I’m wondering if this stretch can get me rid of clicking/snapping at side of my hip, which I get when I’m walking or tilting my pelvis in standing position.
And also when I do hip rotations my hip/femur catches and releases. Happens only on one side. When I rotate and hip abducts, just as it’s about to move behind me it looks like it catches and then releases. It also feels like that. My doctor told me it’s caused by tight IT, what do you think?
reddyb
February 16, 2016
Hey Crop,
If you take a look at the comments, you’ll I mention this is not usually a good stretch to be doing for hip issues.
That sounds like your psoas snapping. The IT band, if it’s going to be catching or snapping anywhere, is going to be at the knee. The band doesn’t go up to the hip in a way snapping would really happen. In other words, I’m assuming you mean the catching and such is at your femoral head. The IT band doesn’t connect there. The psoas does.
Violet
March 9, 2016
This is really great info!!!
I have been having some discomfort and pain on the lateral part of my knee (really a little lower than the knee cap on the outside). It started happening when I started a long distance job for the summer, about 120 miles a day. It eventually got so bad that I had to take some time working from home and go to PT. I just finished my first round of PT, about 6 sessions. The PT was great and I thought everything was getting better then I drove to work once and bam, it was back. The side of my right knee hurt when I would feel it and right under my knee cap I would get some pain as well. This all happened during the last visit so my therapist asked for more visits.

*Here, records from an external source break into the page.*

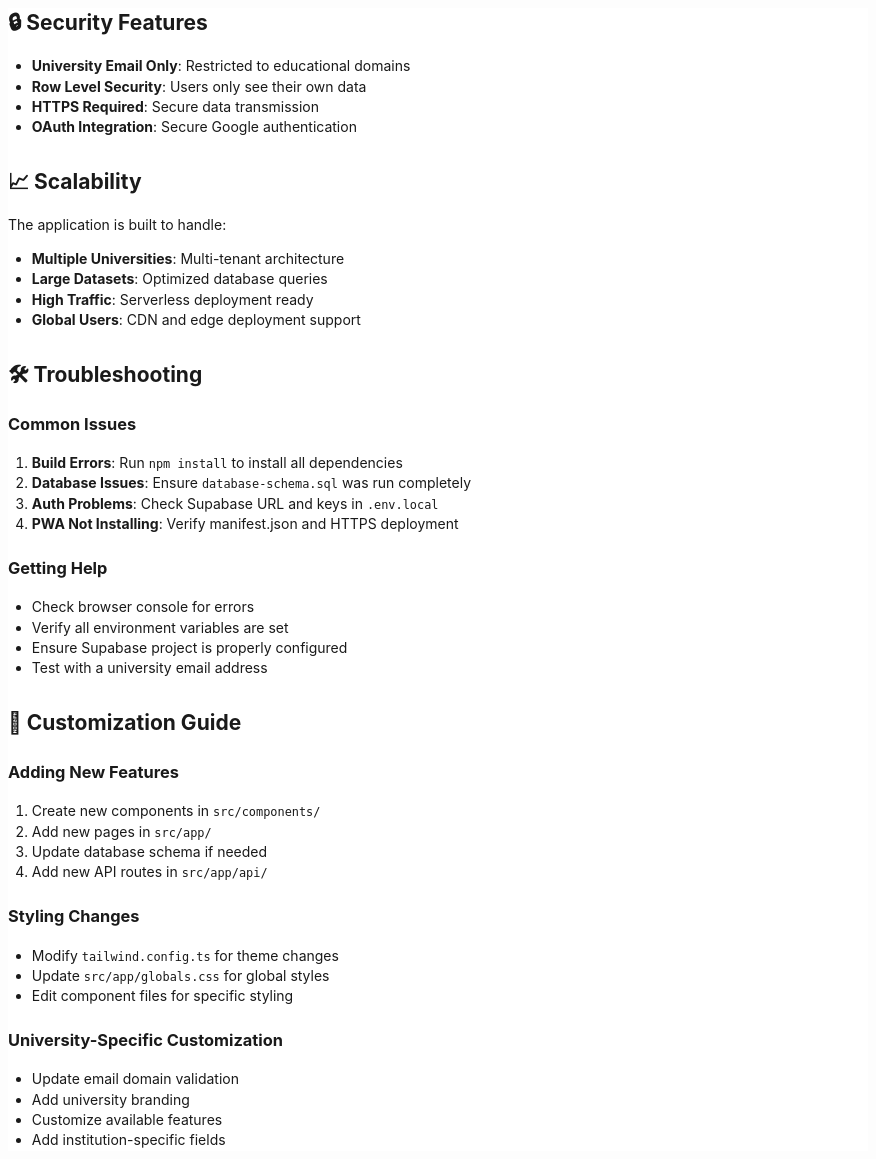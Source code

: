 ## 🔒 Security Features

- **University Email Only**: Restricted to educational domains
- **Row Level Security**: Users only see their own data
- **HTTPS Required**: Secure data transmission
- **OAuth Integration**: Secure Google authentication

## 📈 Scalability

The application is built to handle:
- **Multiple Universities**: Multi-tenant architecture
- **Large Datasets**: Optimized database queries
- **High Traffic**: Serverless deployment ready
- **Global Users**: CDN and edge deployment support

## 🛠️ Troubleshooting

### Common Issues
1. **Build Errors**: Run `npm install` to install all dependencies
2. **Database Issues**: Ensure `database-schema.sql` was run completely
3. **Auth Problems**: Check Supabase URL and keys in `.env.local`
4. **PWA Not Installing**: Verify manifest.json and HTTPS deployment

### Getting Help
- Check browser console for errors
- Verify all environment variables are set
- Ensure Supabase project is properly configured
- Test with a university email address

## 📝 Customization Guide

### Adding New Features
1. Create new components in `src/components/`
2. Add new pages in `src/app/`
3. Update database schema if needed
4. Add new API routes in `src/app/api/`

### Styling Changes
- Modify `tailwind.config.ts` for theme changes
- Update `src/app/globals.css` for global styles
- Edit component files for specific styling

### University-Specific Customization
- Update email domain validation
- Add university branding
- Customize available features
- Add institution-specific fields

Then, I read all this and I really think the pain is my IT band. When I put something like a rolled up towel under my knee when I drive the pain on the outside of the knee goes away and my hip starts to feel tense.
I’m going to try these stretch and see if it helps, since I’m kind of up to trying anything at this point.
Mind you I am only 24 and used to be athlete untill my last couple years of college. I guess the not exercise during college years really weakened my muscles.
Anyways, thank you for the detailed explanations!
reddyb
March 11, 2016
Hey Violet,
Thanks for the nice words. Do you have a picture you could send over to show what you mean by rolling up a towel under the knee? Would be curious to see this.
JD
April 16, 2016
“This is because the TFL is tight and doesn’t like being stretched”.
I have just recently started sleeping on a hard surface (bamboo mat), no pillow & realized it solves numerous problems with the body (low back, tight psoas >>> leading to glute activation, posture, balance) etc. With regards to the TFL, by rolling from side-to-side, the TFL ‘digs’ into the hard surface & eventually loosens it up.